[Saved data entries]
——
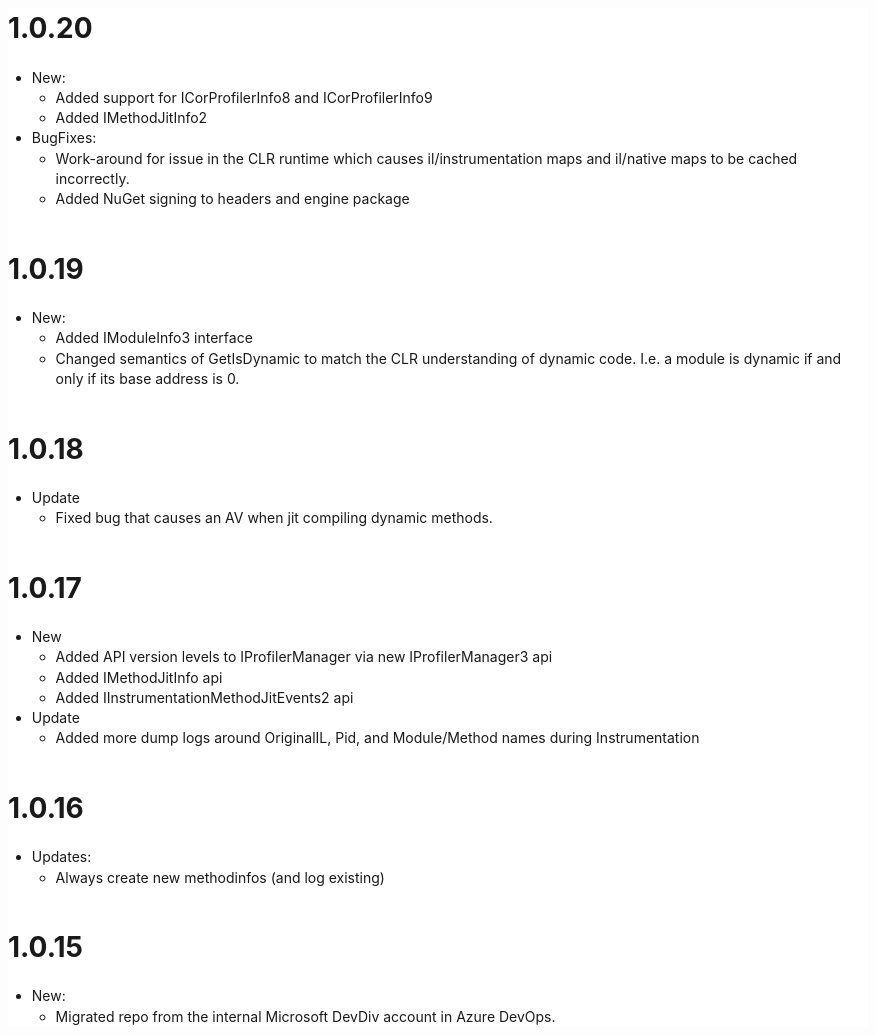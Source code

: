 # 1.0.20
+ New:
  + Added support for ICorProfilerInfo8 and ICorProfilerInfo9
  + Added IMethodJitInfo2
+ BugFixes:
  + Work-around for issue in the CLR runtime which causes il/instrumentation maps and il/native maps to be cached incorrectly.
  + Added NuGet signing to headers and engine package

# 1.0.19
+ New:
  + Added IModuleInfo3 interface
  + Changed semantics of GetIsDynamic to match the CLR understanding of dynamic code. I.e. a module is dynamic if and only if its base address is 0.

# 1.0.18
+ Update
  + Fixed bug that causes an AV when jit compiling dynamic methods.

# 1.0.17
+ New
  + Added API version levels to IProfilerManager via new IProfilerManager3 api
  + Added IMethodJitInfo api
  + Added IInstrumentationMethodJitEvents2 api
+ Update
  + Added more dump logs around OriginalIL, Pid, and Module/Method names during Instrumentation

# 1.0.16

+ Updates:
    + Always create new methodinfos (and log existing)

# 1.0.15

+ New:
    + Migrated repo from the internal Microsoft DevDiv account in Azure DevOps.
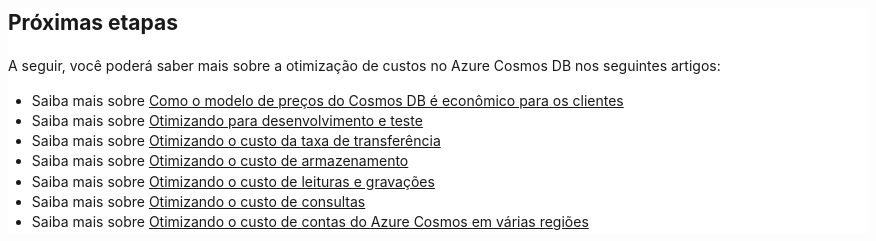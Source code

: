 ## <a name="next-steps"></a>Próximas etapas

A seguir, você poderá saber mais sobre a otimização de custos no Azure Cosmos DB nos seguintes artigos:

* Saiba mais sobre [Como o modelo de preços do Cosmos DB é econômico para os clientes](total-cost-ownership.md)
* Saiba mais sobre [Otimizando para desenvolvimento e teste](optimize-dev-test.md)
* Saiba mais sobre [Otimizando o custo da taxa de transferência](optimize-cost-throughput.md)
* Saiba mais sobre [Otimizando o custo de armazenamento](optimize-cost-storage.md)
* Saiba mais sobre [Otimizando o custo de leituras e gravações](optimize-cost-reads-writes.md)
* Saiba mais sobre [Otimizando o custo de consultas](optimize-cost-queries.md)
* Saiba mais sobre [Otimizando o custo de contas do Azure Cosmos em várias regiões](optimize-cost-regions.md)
——
- _ASSIGNED TASK_: When a line in the records holds the string "dynamic", copy that line.

- _WRITTEN ANSWER_:
  + Changed semantics of GetIsDynamic to match the CLR understanding of dynamic code. I.e. a module is dynamic if and only if its base address is 0.
  + Fixed bug that causes an AV when jit compiling dynamic methods.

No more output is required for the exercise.